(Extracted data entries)
........

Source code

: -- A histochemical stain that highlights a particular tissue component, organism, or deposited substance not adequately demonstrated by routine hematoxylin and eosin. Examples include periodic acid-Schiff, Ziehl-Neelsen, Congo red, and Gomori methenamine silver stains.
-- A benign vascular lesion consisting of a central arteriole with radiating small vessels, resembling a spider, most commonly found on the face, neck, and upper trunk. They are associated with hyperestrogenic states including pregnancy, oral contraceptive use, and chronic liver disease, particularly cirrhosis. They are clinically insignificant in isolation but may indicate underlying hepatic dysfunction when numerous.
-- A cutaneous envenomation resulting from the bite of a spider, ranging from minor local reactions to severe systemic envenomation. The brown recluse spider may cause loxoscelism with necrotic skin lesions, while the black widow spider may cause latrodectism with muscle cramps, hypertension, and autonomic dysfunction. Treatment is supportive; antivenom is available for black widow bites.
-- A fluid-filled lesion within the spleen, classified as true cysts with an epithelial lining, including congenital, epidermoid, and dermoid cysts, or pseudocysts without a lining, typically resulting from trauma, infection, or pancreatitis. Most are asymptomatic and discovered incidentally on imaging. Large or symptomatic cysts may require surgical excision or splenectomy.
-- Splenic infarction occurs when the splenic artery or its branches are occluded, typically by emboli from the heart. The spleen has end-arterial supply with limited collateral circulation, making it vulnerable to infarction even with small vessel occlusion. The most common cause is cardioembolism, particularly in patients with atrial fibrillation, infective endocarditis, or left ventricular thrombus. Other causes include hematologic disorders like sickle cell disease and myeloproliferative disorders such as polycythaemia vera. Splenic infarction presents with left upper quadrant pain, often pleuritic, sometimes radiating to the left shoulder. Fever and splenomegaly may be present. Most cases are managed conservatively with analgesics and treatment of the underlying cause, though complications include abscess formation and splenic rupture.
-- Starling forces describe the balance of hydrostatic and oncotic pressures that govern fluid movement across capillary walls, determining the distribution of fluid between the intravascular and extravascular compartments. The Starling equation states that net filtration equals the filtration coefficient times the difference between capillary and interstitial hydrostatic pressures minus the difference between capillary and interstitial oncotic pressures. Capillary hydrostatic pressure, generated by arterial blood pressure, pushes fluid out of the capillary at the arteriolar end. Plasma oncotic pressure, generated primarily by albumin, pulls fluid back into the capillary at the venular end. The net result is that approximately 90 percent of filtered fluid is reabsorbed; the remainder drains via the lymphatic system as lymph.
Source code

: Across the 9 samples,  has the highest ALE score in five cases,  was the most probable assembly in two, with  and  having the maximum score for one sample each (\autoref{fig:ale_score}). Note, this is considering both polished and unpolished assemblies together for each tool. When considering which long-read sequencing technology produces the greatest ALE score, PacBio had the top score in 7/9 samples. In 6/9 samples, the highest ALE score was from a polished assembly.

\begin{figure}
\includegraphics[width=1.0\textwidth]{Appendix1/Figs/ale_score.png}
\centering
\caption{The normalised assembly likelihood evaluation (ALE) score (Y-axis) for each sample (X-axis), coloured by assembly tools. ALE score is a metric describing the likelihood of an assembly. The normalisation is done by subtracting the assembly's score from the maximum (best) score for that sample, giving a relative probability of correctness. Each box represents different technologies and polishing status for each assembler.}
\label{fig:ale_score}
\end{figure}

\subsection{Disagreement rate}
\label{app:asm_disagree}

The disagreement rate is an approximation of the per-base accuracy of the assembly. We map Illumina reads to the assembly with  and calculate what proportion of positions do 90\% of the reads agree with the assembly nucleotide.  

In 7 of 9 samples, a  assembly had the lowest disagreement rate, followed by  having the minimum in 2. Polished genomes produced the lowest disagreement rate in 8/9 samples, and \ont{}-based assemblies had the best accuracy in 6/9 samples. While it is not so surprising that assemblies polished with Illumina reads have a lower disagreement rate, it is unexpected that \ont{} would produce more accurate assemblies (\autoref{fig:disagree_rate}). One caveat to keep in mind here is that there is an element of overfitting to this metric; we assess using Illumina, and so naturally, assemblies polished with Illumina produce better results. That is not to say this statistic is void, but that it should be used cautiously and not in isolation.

........

§ **WORK REQUIRED**
Make a verbatim copy of every entry shown above.

§ **EXERCISE OUTPUT**
Source code

: -- A histochemical stain that highlights a particular tissue component, organism, or deposited substance not adequately demonstrated by routine hematoxylin and eosin. Examples include periodic acid-Schiff, Ziehl-Neelsen, Congo red, and Gomori methenamine silver stains.
-- A benign vascular lesion consisting of a central arteriole with radiating small vessels, resembling a spider, most commonly found on the face, neck, and upper trunk. They are associated with hyperestrogenic states including pregnancy, oral contraceptive use, and chronic liver disease, particularly cirrhosis. They are clinically insignificant in isolation but may indicate underlying hepatic dysfunction when numerous.
-- A cutaneous envenomation resulting from the bite of a spider, ranging from minor local reactions to severe systemic envenomation. The brown recluse spider may cause loxoscelism with necrotic skin lesions, while the black widow spider may cause latrodectism with muscle cramps, hypertension, and autonomic dysfunction. Treatment is supportive; antivenom is available for black widow bites.
-- A fluid-filled lesion within the spleen, classified as true cysts with an epithelial lining, including congenital, epidermoid, and dermoid cysts, or pseudocysts without a lining, typically resulting from trauma, infection, or pancreatitis. Most are asymptomatic and discovered incidentally on imaging. Large or symptomatic cysts may require surgical excision or splenectomy.
-- Splenic infarction occurs when the splenic artery or its branches are occluded, typically by emboli from the heart. The spleen has end-arterial supply with limited collateral circulation, making it vulnerable to infarction even with small vessel occlusion. The most common cause is cardioembolism, particularly in patients with atrial fibrillation, infective endocarditis, or left ventricular thrombus. Other causes include hematologic disorders like sickle cell disease and myeloproliferative disorders such as polycythaemia vera. Splenic infarction presents with left upper quadrant pain, often pleuritic, sometimes radiating to the left shoulder. Fever and splenomegaly may be present. Most cases are managed conservatively with analgesics and treatment of the underlying cause, though complications include abscess formation and splenic rupture.
-- Starling forces describe the balance of hydrostatic and oncotic pressures that govern fluid movement across capillary walls, determining the distribution of fluid between the intravascular and extravascular compartments. The Starling equation states that net filtration equals the filtration coefficient times the difference between capillary and interstitial hydrostatic pressures minus the difference between capillary and interstitial oncotic pressures. Capillary hydrostatic pressure, generated by arterial blood pressure, pushes fluid out of the capillary at the arteriolar end. Plasma oncotic pressure, generated primarily by albumin, pulls fluid back into the capillary at the venular end. The net result is that approximately 90 percent of filtered fluid is reabsorbed; the remainder drains via the lymphatic system as lymph.
Source code

: Across the 9 samples,  has the highest ALE score in five cases,  was the most probable assembly in two, with  and  having the maximum score for one sample each (\autoref{fig:ale_score}). Note, this is considering both polished and unpolished assemblies together for each tool. When considering which long-read sequencing technology produces the greatest ALE score, PacBio had the top score in 7/9 samples. In 6/9 samples, the highest ALE score was from a polished assembly.

\begin{figure}
\includegraphics[width=1.0\textwidth]{Appendix1/Figs/ale_score.png}
\centering
\caption{The normalised assembly likelihood evaluation (ALE) score (Y-axis) for each sample (X-axis), coloured by assembly tools. ALE score is a metric describing the likelihood of an assembly. The normalisation is done by subtracting the assembly's score from the maximum (best) score for that sample, giving a relative probability of correctness. Each box represents different technologies and polishing status for each assembler.}
\label{fig:ale_score}
\end{figure}

\subsection{Disagreement rate}
\label{app:asm_disagree}

The disagreement rate is an approximation of the per-base accuracy of the assembly. We map Illumina reads to the assembly with  and calculate what proportion of positions do 90\% of the reads agree with the assembly nucleotide.  

In 7 of 9 samples, a  assembly had the lowest disagreement rate, followed by  having the minimum in 2. Polished genomes produced the lowest disagreement rate in 8/9 samples, and \ont{}-based assemblies had the best accuracy in 6/9 samples. While it is not so surprising that assemblies polished with Illumina reads have a lower disagreement rate, it is unexpected that \ont{} would produce more accurate assemblies (\autoref{fig:disagree_rate}). One caveat to keep in mind here is that there is an element of overfitting to this metric; we assess using Illumina, and so naturally, assemblies polished with Illumina produce better results. That is not to say this statistic is void, but that it should be used cautiously and not in isolation.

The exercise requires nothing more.